»»

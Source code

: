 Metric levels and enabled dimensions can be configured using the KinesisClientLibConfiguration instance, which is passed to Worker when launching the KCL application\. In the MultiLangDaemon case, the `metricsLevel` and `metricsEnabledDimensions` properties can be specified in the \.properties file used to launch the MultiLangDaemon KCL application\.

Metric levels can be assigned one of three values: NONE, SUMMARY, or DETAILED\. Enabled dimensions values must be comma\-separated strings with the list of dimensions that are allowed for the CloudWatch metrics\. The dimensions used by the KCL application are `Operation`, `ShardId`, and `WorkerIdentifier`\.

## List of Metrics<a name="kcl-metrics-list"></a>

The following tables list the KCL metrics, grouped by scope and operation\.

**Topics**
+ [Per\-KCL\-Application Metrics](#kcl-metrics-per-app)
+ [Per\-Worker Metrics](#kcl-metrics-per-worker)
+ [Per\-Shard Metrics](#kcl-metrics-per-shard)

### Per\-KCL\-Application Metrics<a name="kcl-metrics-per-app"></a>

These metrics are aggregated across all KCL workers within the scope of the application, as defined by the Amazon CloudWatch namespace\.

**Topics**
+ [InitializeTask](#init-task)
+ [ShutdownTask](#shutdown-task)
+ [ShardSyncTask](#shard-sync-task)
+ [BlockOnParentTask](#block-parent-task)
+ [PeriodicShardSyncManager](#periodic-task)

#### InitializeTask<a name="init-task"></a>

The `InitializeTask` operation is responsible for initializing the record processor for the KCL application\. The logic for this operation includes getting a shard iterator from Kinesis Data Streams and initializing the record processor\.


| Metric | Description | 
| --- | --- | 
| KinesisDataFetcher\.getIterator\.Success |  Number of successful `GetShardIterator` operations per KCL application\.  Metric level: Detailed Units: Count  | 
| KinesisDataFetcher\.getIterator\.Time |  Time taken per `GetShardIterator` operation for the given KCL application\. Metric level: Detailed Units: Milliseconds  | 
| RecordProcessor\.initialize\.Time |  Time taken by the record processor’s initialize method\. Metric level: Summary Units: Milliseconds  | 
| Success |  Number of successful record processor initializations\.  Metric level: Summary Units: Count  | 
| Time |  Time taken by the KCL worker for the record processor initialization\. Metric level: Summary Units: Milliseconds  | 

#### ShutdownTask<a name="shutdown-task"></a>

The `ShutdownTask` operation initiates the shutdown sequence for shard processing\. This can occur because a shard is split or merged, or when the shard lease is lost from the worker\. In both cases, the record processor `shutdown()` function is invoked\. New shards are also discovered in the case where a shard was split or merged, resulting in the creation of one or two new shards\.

««

_DESCRIPTION OF THE TASK_
Reproduce the lines of the entries above from the one with "### Per\-KCL\-Application Metrics<a" to the one with "operations per KCL", both included, exactly and without any other line.

_ANSWER SECTION_
### Per\-KCL\-Application Metrics<a name="kcl-metrics-per-app"></a>

These metrics are aggregated across all KCL workers within the scope of the application, as defined by the Amazon CloudWatch namespace\.

**Topics**
+ [InitializeTask](#init-task)
+ [ShutdownTask](#shutdown-task)
+ [ShardSyncTask](#shard-sync-task)
+ [BlockOnParentTask](#block-parent-task)
+ [PeriodicShardSyncManager](#periodic-task)

#### InitializeTask<a name="init-task"></a>

The `InitializeTask` operation is responsible for initializing the record processor for the KCL application\. The logic for this operation includes getting a shard iterator from Kinesis Data Streams and initializing the record processor\.


| Metric | Description | 
| --- | --- | 
| KinesisDataFetcher\.getIterator\.Success |  Number of successful `GetShardIterator` operations per KCL application\.  Metric level: Detailed Units: Count  | 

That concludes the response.